Seek-and-Solve: Benchmarking MLLMs for Visual Clue-Driven Reasoning in Daily Scenarios

arXiv cs.CV / 4/16/2026

📰 NewsIdeas & Deep AnalysisModels & Research

Key Points

  • The paper argues that existing MLLM benchmarks often test knowledge or basic perception, but under-evaluate the reasoning skill needed to find decisive visual clues in real daily situations.
  • It introduces DailyClue, a new benchmark focused on visual clue-driven reasoning grounded in authentic daily activities and designed to require more than surface-level recognition.
  • DailyClue’s queries push models to actively select and use relevant visual clues for follow-up reasoning, rather than merely identifying objects or attributes.
  • The benchmark includes a dataset covering four daily domains with 16 subtasks, and evaluates both MLLMs and agentic models to highlight the difficulty of clue-based reasoning.
  • The results and analysis emphasize that accurately identifying visual clues is a key prerequisite for robust reasoning performance.

Abstract

Daily scenarios are characterized by visual richness, requiring Multimodal Large Language Models (MLLMs) to filter noise and identify decisive visual clues for accurate reasoning.

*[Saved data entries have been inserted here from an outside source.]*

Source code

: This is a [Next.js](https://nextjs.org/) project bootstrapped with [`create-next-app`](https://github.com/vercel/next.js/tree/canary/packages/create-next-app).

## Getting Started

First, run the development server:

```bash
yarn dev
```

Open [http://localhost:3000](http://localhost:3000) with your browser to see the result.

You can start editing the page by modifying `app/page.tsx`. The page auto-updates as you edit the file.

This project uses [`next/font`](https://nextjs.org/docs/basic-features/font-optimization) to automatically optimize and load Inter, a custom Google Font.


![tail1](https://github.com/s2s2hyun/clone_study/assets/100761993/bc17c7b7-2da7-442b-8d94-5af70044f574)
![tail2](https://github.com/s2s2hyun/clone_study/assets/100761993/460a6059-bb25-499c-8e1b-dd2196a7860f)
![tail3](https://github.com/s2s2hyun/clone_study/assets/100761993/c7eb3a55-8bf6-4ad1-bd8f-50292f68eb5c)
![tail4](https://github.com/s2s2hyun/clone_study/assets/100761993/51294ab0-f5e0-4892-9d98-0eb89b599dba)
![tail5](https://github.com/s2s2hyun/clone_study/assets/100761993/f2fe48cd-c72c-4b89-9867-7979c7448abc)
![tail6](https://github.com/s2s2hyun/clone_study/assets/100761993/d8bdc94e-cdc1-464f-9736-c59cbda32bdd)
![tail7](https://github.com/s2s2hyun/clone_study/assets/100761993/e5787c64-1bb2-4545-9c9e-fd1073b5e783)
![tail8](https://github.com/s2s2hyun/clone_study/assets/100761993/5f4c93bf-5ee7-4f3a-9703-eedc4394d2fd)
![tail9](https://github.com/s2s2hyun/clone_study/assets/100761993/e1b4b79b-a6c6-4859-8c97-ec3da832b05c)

Yet, current benchmarks predominantly aim at evaluating MLLMs' pre-existing knowledge or perceptual understanding, often neglecting the critical capability of reasoning. To bridge this gap, we introduce DailyClue, a benchmark designed for visual clue-driven reasoning in daily scenarios. Our construction is guided by two core principles: (1) strict grounding in authentic daily activities, and (2) challenging query design that necessitates more than surface-level perception. Instead of simple recognition, our questions compel MLLMs to actively explore suitable visual clues and leverage them for subsequent reasoning. To this end, we curate a comprehensive dataset spanning four major daily domains and 16 distinct subtasks. Comprehensive evaluation across MLLMs and agentic models underscores the formidable challenge posed by our benchmark. Our analysis reveals several critical insights, emphasizing that the accurate identification of visual clues is essential for robust reasoning.